Describing the Malagasy concept of fihavanana as similar to the Golden Rule doesn't do it justice. Wikipedia's definition isn't bad: "Fihavanana is a Malagasy word encompassing the Malagay concept of kinship, friendship, goodwill between beings, both physical and spiritual. The literal translation is difficult to capture, as the Malagasy culture applies the concept in unique ways. Its origin is havana, meaning kin." But what makes Malagasy culture truly unique in the world is perhaps best described by the proverb "Ny Fihavanana no talohan'ny vola" which, loosely translated, means "the relationship is more important than the money."

It's that sentiment, even rarer in the 21st century than endangered lemurs, that may be lost forever if Madagascar's current political turmoil proceeds unchecked. The island nation's not-so-slow dissolve began in March 2009, when the mayor of the capital city, a 34-year-old nightclub disc jockey and aristocrat named Andry Rajoelina, seized power in a coup after weeks of demonstrations that many observers believe were at least partially staged by factions within the country's military. Over the following year and a half, attempts to forge a power-sharing agreement between Rajoelina and the country's elected president, Marc Ravalomanana, repeatedly failed after Rajoelina reneged. As the stalemate continued, foreign aid, which accounts for 70 percent of Madagascar's budget, has withered, and economic growth begun during Ravalomanana's presidency has stalled. On Nov. 17, international news services reported that the Malagasy military, which had supported Rajoelina, was attempting a coup against him. A standoff between rival military factions lasted for nearly a week. Yesterday, the faction of the military that supports Rajoelina announced victory, ensuring that Rajoelina's dictatorship will continue, at least until the next coup.

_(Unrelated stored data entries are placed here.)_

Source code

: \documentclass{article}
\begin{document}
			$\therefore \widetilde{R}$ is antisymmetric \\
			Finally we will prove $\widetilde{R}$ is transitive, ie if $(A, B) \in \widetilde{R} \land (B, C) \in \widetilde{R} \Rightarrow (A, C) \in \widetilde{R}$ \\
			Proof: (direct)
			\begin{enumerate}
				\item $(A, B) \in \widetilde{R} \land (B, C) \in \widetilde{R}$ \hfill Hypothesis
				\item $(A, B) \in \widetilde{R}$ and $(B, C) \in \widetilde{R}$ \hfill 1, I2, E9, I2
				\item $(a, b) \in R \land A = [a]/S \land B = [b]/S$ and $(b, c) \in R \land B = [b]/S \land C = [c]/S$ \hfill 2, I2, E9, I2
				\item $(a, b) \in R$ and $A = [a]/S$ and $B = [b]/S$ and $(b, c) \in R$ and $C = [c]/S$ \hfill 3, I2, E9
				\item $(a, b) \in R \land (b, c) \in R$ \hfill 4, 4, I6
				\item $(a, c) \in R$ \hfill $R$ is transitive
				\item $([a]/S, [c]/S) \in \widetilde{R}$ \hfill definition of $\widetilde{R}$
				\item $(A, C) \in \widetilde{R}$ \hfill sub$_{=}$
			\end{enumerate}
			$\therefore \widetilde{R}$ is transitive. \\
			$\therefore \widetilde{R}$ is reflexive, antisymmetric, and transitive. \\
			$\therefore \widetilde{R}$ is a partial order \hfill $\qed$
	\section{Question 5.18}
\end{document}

Before you shake your head, thinking that this is yet another story of African instability -- all those acronyms, weird names, and a confusing plethora of dates -- let's get to the real story. That story is familiar, too, if you've seen Syriana or read a Frederick Forsyth novel, but it is more closely tied to the U.S., because it involves a chess game between the French and the Americans, who have been vying for influence in Madagascar for the past decade. The real losers, per usual, are the people in Madagascar, who have been plunged from their already painful poverty into suffering that is, for many of us, unimaginable.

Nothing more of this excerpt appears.